▸ **TRY IT**: A single figure is the whole answer: the number of lines in the entries that contain "Wilayah".

▸ **DATA SUPPLIED**:
┌──

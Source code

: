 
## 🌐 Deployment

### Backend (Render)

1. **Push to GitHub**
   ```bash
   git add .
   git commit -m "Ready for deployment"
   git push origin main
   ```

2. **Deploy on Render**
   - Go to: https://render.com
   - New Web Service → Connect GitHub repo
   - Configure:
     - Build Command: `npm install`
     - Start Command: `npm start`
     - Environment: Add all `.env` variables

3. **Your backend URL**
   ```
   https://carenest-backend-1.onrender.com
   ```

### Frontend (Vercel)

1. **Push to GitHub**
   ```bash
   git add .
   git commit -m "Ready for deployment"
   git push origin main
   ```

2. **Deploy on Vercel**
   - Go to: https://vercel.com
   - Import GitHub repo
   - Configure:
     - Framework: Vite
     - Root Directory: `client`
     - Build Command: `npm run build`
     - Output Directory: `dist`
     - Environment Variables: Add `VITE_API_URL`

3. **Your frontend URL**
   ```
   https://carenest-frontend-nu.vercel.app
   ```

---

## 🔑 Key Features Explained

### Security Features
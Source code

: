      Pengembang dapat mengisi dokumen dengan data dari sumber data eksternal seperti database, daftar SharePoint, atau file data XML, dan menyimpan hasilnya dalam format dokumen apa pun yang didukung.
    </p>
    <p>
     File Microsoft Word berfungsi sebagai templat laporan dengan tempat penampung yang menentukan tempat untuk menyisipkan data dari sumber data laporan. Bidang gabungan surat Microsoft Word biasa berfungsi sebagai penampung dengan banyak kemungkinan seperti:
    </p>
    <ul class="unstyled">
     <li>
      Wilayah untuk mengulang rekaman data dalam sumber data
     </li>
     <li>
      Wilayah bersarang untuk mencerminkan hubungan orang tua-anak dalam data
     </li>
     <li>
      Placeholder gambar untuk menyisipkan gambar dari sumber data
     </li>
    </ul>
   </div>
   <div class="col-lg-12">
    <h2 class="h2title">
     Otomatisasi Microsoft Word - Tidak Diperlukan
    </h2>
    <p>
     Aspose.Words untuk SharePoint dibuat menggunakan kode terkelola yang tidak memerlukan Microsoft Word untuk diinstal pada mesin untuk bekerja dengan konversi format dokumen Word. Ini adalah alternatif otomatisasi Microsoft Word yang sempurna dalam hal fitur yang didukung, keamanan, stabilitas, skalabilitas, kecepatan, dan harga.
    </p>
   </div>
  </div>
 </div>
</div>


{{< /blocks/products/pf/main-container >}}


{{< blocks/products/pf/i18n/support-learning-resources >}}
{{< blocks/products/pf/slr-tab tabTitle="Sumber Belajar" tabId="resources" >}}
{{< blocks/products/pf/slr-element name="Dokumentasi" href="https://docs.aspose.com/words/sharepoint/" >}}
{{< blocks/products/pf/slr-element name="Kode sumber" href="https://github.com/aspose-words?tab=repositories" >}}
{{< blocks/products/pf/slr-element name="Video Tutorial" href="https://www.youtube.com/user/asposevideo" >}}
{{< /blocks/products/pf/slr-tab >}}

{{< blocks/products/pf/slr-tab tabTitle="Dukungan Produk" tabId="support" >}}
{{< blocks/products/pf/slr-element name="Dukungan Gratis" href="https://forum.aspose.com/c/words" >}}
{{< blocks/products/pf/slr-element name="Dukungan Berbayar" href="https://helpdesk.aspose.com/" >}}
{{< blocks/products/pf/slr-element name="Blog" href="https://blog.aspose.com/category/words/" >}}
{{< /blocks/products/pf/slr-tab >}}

└──

▸ **OUTPUT BELOW**: 2